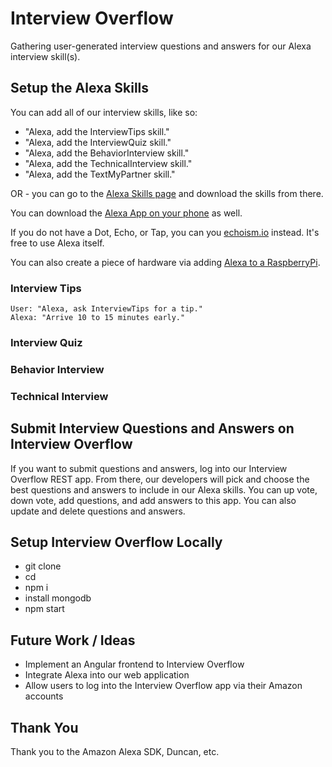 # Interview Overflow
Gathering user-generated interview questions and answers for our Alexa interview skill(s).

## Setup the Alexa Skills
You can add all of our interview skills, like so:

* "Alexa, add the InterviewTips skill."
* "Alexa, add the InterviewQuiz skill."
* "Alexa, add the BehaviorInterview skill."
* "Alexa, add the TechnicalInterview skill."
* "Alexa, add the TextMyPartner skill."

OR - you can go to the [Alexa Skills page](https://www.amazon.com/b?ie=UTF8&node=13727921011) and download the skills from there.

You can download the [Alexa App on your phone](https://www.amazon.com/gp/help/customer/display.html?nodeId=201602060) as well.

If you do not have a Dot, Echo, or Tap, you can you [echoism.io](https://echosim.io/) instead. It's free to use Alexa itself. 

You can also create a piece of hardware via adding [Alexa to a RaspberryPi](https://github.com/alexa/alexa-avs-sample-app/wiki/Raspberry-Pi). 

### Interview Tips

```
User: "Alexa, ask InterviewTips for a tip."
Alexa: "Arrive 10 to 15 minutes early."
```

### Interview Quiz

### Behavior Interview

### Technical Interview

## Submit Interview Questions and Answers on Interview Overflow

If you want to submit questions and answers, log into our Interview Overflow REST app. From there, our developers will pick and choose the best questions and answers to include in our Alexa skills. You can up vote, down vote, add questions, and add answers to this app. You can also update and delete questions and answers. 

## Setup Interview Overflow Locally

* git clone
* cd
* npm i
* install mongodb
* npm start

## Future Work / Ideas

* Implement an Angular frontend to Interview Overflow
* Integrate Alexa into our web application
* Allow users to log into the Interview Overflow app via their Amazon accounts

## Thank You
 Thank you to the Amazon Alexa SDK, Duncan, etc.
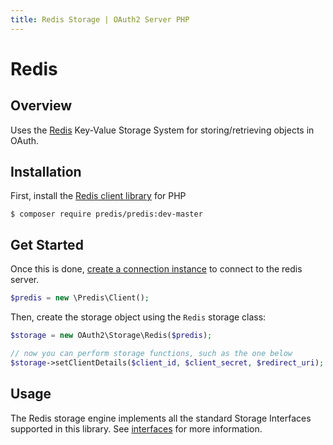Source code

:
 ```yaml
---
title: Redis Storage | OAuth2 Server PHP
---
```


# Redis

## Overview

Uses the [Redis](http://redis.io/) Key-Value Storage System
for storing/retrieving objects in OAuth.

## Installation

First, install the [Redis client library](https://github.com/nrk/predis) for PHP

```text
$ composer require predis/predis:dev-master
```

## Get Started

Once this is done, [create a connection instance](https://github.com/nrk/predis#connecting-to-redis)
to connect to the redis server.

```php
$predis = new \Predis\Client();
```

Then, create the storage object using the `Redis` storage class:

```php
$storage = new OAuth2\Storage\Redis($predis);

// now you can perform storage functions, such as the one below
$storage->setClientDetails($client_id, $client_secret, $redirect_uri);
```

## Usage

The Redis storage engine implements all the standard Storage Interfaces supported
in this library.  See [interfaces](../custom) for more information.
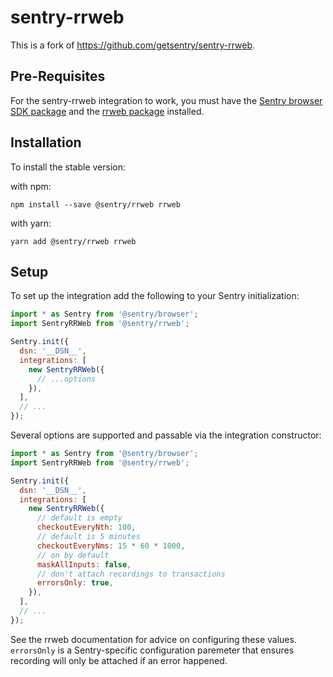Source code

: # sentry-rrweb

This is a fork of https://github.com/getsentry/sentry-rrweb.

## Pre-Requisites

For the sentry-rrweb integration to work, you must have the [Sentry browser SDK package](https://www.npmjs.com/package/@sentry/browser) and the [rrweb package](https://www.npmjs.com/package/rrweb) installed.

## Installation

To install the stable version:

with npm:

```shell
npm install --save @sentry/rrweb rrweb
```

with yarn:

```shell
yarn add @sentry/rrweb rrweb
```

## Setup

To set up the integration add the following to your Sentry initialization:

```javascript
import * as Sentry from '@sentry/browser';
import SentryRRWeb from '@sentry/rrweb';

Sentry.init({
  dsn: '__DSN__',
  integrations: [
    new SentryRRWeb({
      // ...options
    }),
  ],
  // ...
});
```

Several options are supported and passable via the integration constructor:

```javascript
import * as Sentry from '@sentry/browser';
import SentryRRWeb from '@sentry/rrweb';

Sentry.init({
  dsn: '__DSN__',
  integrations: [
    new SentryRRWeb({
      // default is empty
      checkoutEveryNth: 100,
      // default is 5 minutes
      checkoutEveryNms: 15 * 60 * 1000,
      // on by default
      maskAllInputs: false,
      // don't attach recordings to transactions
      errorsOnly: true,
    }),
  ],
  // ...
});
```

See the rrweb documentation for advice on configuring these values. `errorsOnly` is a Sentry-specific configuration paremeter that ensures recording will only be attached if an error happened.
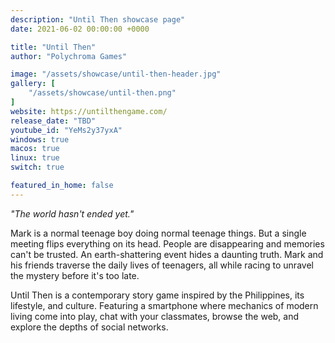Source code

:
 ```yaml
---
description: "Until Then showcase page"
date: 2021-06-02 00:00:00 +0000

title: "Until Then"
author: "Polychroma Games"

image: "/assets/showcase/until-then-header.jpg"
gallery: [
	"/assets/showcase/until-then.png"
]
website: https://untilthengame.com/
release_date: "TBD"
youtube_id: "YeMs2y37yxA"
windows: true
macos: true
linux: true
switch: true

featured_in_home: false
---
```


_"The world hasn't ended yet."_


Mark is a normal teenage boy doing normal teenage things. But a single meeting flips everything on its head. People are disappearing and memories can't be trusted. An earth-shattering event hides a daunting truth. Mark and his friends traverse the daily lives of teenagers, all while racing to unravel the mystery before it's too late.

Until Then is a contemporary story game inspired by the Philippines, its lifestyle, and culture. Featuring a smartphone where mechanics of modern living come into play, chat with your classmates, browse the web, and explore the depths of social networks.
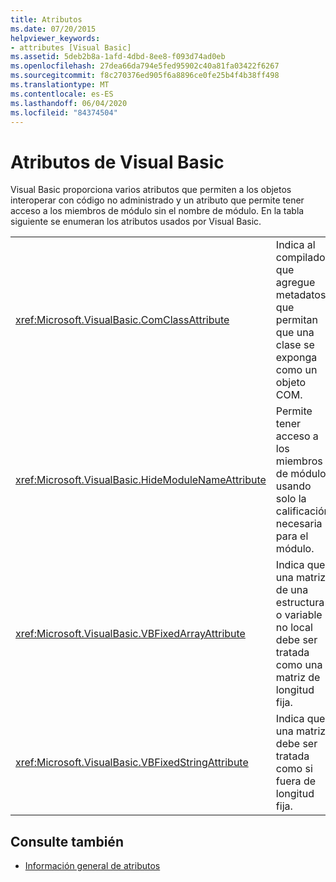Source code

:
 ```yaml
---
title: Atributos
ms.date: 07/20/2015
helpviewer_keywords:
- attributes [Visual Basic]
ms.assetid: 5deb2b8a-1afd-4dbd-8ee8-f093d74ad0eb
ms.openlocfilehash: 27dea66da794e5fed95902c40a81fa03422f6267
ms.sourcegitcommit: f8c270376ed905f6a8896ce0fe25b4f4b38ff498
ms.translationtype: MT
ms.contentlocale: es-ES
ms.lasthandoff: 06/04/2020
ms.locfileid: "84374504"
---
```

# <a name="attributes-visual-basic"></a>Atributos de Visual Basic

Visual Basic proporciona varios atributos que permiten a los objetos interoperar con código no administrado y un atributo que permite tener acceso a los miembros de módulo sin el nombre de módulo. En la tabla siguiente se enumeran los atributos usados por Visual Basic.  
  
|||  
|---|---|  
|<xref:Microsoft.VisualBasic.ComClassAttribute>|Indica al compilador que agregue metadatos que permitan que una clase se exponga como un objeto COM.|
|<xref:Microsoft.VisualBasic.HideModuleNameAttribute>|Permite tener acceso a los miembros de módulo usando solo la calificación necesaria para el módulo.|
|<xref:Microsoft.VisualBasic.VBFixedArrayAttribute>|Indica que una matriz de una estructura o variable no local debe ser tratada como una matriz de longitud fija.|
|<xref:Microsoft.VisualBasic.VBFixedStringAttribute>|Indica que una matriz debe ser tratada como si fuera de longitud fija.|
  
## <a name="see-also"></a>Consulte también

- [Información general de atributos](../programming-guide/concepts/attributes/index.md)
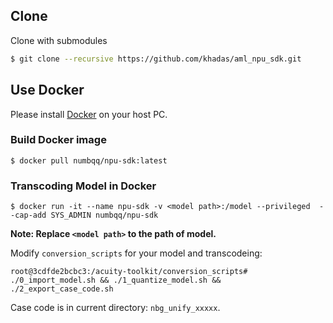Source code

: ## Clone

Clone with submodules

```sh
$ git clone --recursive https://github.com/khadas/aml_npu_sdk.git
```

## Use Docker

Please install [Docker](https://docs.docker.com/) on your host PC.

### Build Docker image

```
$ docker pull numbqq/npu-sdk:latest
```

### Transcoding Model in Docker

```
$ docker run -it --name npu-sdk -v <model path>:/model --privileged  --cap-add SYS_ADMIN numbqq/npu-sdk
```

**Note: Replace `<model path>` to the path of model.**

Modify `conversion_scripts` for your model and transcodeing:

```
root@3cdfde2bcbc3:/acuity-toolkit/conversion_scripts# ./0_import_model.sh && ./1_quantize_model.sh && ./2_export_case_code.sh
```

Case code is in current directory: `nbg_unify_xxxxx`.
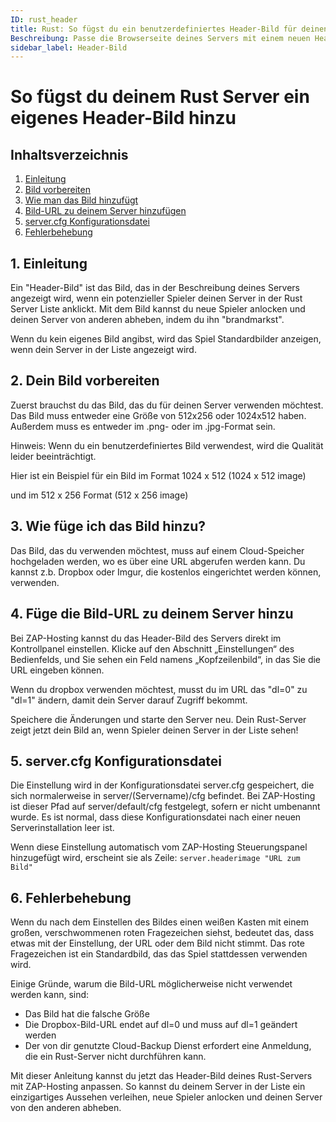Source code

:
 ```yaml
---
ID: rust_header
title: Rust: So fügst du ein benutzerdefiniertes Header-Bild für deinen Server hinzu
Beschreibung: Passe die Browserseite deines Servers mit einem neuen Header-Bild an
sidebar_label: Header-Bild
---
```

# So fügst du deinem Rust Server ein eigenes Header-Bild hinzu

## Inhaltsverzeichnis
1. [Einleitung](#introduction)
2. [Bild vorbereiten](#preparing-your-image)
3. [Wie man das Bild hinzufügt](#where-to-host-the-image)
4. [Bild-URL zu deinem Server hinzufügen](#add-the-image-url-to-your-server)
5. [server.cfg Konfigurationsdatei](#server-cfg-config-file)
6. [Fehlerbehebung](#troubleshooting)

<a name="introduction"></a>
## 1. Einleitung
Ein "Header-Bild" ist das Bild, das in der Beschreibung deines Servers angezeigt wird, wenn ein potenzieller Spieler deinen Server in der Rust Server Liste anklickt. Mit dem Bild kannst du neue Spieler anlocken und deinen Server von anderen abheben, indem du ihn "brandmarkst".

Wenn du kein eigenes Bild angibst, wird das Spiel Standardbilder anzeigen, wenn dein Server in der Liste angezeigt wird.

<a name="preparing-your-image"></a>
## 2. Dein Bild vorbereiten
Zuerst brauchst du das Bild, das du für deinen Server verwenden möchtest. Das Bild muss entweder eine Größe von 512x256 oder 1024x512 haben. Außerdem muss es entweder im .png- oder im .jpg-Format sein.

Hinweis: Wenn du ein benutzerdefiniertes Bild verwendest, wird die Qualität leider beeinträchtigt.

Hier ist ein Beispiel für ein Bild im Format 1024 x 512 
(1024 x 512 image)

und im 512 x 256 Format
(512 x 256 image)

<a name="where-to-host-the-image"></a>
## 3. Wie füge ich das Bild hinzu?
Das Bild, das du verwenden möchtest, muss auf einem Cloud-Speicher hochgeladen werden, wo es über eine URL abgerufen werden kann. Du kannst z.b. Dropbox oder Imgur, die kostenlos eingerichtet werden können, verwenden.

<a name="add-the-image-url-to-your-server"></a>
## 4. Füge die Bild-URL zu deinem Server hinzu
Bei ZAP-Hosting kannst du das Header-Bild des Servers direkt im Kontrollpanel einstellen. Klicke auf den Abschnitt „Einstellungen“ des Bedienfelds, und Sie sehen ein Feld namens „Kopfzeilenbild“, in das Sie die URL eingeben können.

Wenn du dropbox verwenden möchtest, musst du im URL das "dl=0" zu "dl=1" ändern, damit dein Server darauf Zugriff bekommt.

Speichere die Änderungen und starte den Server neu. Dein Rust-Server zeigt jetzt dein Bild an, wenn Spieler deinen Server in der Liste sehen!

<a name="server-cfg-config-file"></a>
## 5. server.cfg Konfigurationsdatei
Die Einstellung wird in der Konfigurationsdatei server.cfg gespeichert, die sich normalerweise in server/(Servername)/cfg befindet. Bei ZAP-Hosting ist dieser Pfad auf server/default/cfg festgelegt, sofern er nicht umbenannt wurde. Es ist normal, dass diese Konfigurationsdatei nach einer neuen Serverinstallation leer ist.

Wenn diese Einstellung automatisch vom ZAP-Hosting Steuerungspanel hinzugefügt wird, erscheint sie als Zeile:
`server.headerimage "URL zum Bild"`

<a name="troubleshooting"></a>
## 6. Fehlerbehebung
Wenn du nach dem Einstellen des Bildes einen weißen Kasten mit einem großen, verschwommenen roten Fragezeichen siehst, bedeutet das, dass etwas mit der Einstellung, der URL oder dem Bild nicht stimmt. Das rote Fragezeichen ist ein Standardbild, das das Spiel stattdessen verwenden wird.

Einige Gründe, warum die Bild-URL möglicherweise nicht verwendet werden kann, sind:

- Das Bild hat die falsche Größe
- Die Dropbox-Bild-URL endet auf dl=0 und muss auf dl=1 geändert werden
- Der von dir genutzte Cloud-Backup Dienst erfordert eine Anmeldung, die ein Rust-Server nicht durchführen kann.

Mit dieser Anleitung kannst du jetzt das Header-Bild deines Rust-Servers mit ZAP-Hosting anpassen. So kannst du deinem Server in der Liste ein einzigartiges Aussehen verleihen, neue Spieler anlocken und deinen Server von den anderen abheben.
━━━
▶ _WHAT IS EXPECTED_: Please filter the listing down to lines that include the word "attributes".

▶ _EXERCISE RESPONSE_:
- attributes [Visual Basic]
# <a name="attributes-visual-basic"></a>Atributos de Visual Basic
- [Información general de atributos](../programming-guide/concepts/attributes/index.md)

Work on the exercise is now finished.